Reputation: 23945
Please forgive me if I misused the big words in the title; I'm not too knowledgeable about them but hope they describe my problem. I wrote an elaborate scheme to try and encode strings according to these requirements. For strings of length 10^4 and higher, the code I wrote is quite slow, and I'm wondering - since it processes chunks of 200 at a time (albeit moving only one character forward sometimes to take the next chunk), could it be modified to output the result faster or in a more linear fashion (e.g., immediately output the result for each 200 characters processed). Any help with that or other noticeable optimizations would be appreciated.
Per tel's suggestion, I simplified my example:
encode xs = encode' xs [] where
encode' [] result = result
encode' (z:zs) result
| null test = encode' zs (result ++ [z])
| otherwise = encode' (drop numZsProcessed zs) (result ++ processed)
where test = ..some test
toProcess = take 200 (z:zs)
processed = ..do something complicated with toProcess
numZsProcessed = ..number of z's processed
Upvotes: 6
Views: 348
Reputation: 60513
Haskell and tail recursion don't get along as well as other functional languages and tail recursion. Let's do some manual reduction on some very simple code to see what's going on with tail recursion. Here's a tail-recursive implementation of map (1+)
.
go [] r = r
go (x:xs) r = go xs (r ++ [1+x])
Also we must keep in mind the definition of (++)
:
[] ++ ys = ys
(x:xs) ++ ys = x : (xs ++ ys)
Now let's reduce go [1,2,3,4,5] []
. Keep in mind that [x,y,z]
is notation for x:(y:(z:[]))
, or for short x:y:z:[]
.
go [1,2,3,4,5] []
go [2,3,4,5] ([] ++ [2]) -- 2 here is actually the thunk 1+1, but
-- for compactness I am reducing earlier
go [3,4,5] (([] ++ [2]) ++ [3])
go [4,5] ((([] ++ [2]) ++ [3]) ++ [4])
go [5] (((([] ++ [2]) ++ [3]) ++ [4]) ++ [5])

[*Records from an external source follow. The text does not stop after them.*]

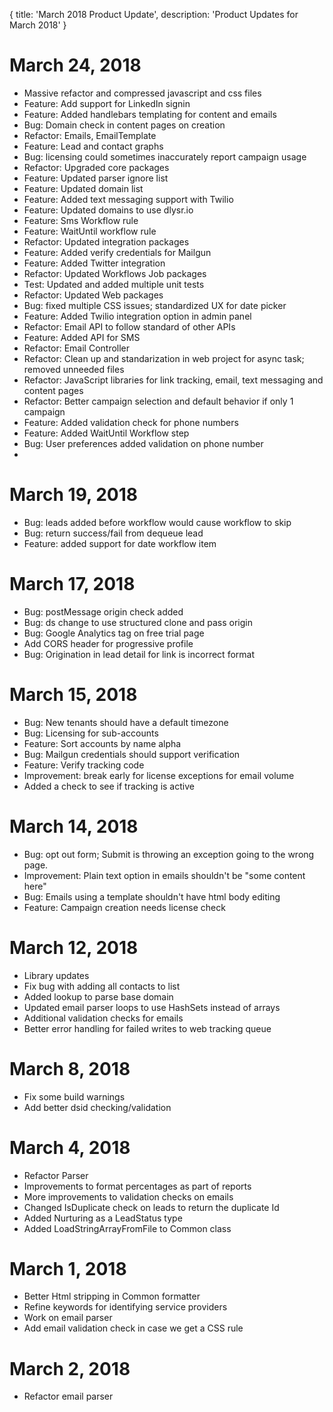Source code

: {
	title: 'March 2018 Product Update',
	description: 'Product Updates for March 2018'
}
# March 24, 2018
* Massive refactor and compressed javascript and css files
* Feature: Add support for LinkedIn signin
* Feature: Added handlebars templating for content and emails
* Bug: Domain check in content pages on creation
* Refactor: Emails, EmailTemplate
* Feature: Lead and contact graphs
* Bug: licensing could sometimes inaccurately report campaign usage
* Refactor: Upgraded core packages
* Feature: Updated parser ignore list
* Feature: Updated domain list
* Feature: Added text messaging support with Twilio
* Feature: Updated domains to use dlysr.io
* Feature: Sms Workflow rule
* Feature: WaitUntil workflow rule
* Refactor: Updated integration packages
* Feature: Added verify credentials for Mailgun
* Feature: Added Twitter integration
* Refactor: Updated Workflows Job packages
* Test: Updated and added multiple unit tests
* Refactor: Updated Web packages
* Bug: fixed multiple CSS issues; standardized UX for date picker
* Feature: Added Twilio integration option in admin panel
* Refactor: Email API to follow standard of other APIs
* Feature: Added API for SMS
* Refactor: Email Controller
* Refactor: Clean up and standarization in web project for async task; removed unneeded files
* Refactor: JavaScript libraries for link tracking, email, text messaging and content pages
* Refactor: Better campaign selection and default behavior if only 1 campaign
* Feature: Added validation check for phone numbers
* Feature: Added WaitUntil Workflow step
* Bug: User preferences added validation on phone number
* 

# March 19, 2018
* Bug: leads added before workflow would cause workflow to skip
* Bug: return success/fail from dequeue lead
* Feature: added support for date workflow item

# March 17, 2018
* Bug: postMessage origin check added
* Bug: ds change to use structured clone and pass origin
* Bug: Google Analytics tag on free trial page
* Add CORS header for progressive profile
* Bug: Origination in lead detail for link is incorrect format

# March 15, 2018
* Bug: New tenants should have a default timezone
* Bug: Licensing for sub-accounts
* Feature: Sort accounts by name alpha
* Bug: Mailgun credentials should support verification
* Feature: Verify tracking code
* Improvement: break early for license exceptions for email volume
* Added a check to see if tracking is active

# March 14, 2018
* Bug: opt out form; Submit is throwing an exception going to the wrong page.
* Improvement: Plain text option in emails shouldn't be "some content here"
* Bug: Emails using a template shouldn't have html body editing
* Feature: Campaign creation needs license check

# March 12, 2018
* Library updates
* Fix bug with adding all contacts to list
* Added lookup to parse base domain
* Updated email parser loops to use HashSets instead of arrays
* Additional validation checks for emails
* Better error handling for failed writes to web tracking queue

# March 8, 2018
* Fix some build warnings
* Add better dsid checking/validation

# March 4, 2018
* Refactor Parser
* Improvements to format percentages as part of reports
* More improvements to validation checks on emails
* Changed IsDuplicate check on leads to return the duplicate Id
* Added Nurturing as a LeadStatus type
* Added LoadStringArrayFromFile to Common class

# March 1, 2018
* Better Html stripping in Common formatter
* Refine keywords for identifying service providers
* Work on email parser
* Add email validation check in case we get a CSS rule

# March 2, 2018
* Refactor email parser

go [] ((((([] ++ [2]) ++ [3]) ++ [4]) ++ [5]) ++ [6])
(((([] ++ [2]) ++ [3]) ++ [4]) ++ [5]) ++ [6]
((([2] ++ [3]) ++ [4]) ++ [5]) ++ [6]
(((2:([] ++ [3]) ++ [4]) ++ [5]) ++ [6]
((2:(([] ++ [3]) ++ [4]) ++ [5]) ++ [6]
(2:((([] ++ [3]) ++ [4]) ++ [5]) ++ [6]
2:(((([] ++ [3]) ++ [4]) ++ [5]) ++ [6]) -- first observable output
2:((([3] ++ [4]) ++ [5]) ++ [6])
2:((3:([] ++ [4]) ++ [5]) ++ [6])
2:(3:(([] ++ [4]) ++ [5]) ++ [6])
2:3:((([] ++ [4]) ++ [5]) ++ [6]) -- second observable output
2:3:(([4] ++ [5]) ++ [6])
2:3:(4:([] ++ [5]) ++ [6])
2:3:4:(([] ++ [5]) ++ [6]) -- third observable output
2:3:4:([5] ++ [6])
2:3:4:5:([] ++ [6]) -- fourth observable output
2:3:4:5:6:[] -- final output
See how each item in the output needs to work its way outward from a deeply nested series of parentheses? This causes it to take quadratic time in the size of the input to get all the output. You'll also see a behavior that the first few items are yielded slowly, and it gets faster and faster as you reach the end of the list. This reduction explains that.
The main performance problem here is appending the new element to the end of the list, which takes time proportional to the size of the list you are appending to. A better way is to cons on the front, which is a constant-time operation. This will cause the output to come out reversed, so you need to reverse the result.
go [] r = reverse r
go (x:xs) r = go xs ((1+x):r)
reverse xs = rev xs [] -- roughly from the report prelude
rev [] r = r
rev (x:xs) r = rev xs (x:r)
And, let's reduce:
go [1,2,3,4,5] []
go [2,3,4,5] [2]
go [3,4,5] [3,2]
go [4,5] [4,3,2]
go [5] [5,4,3,2]
go [] [6,5,4,3,2]
reverse [6,5,4,3,2]
rev [6,5,4,3,2] []
rev [5,4,3,2] [6]
rev [4,3,2] [5,6]
rev [3,2] [4,5,6]
rev [2] [3,4,5,6]
rev [] [2,3,4,5,6]
[2,3,4,5,6] -- first and all observable output!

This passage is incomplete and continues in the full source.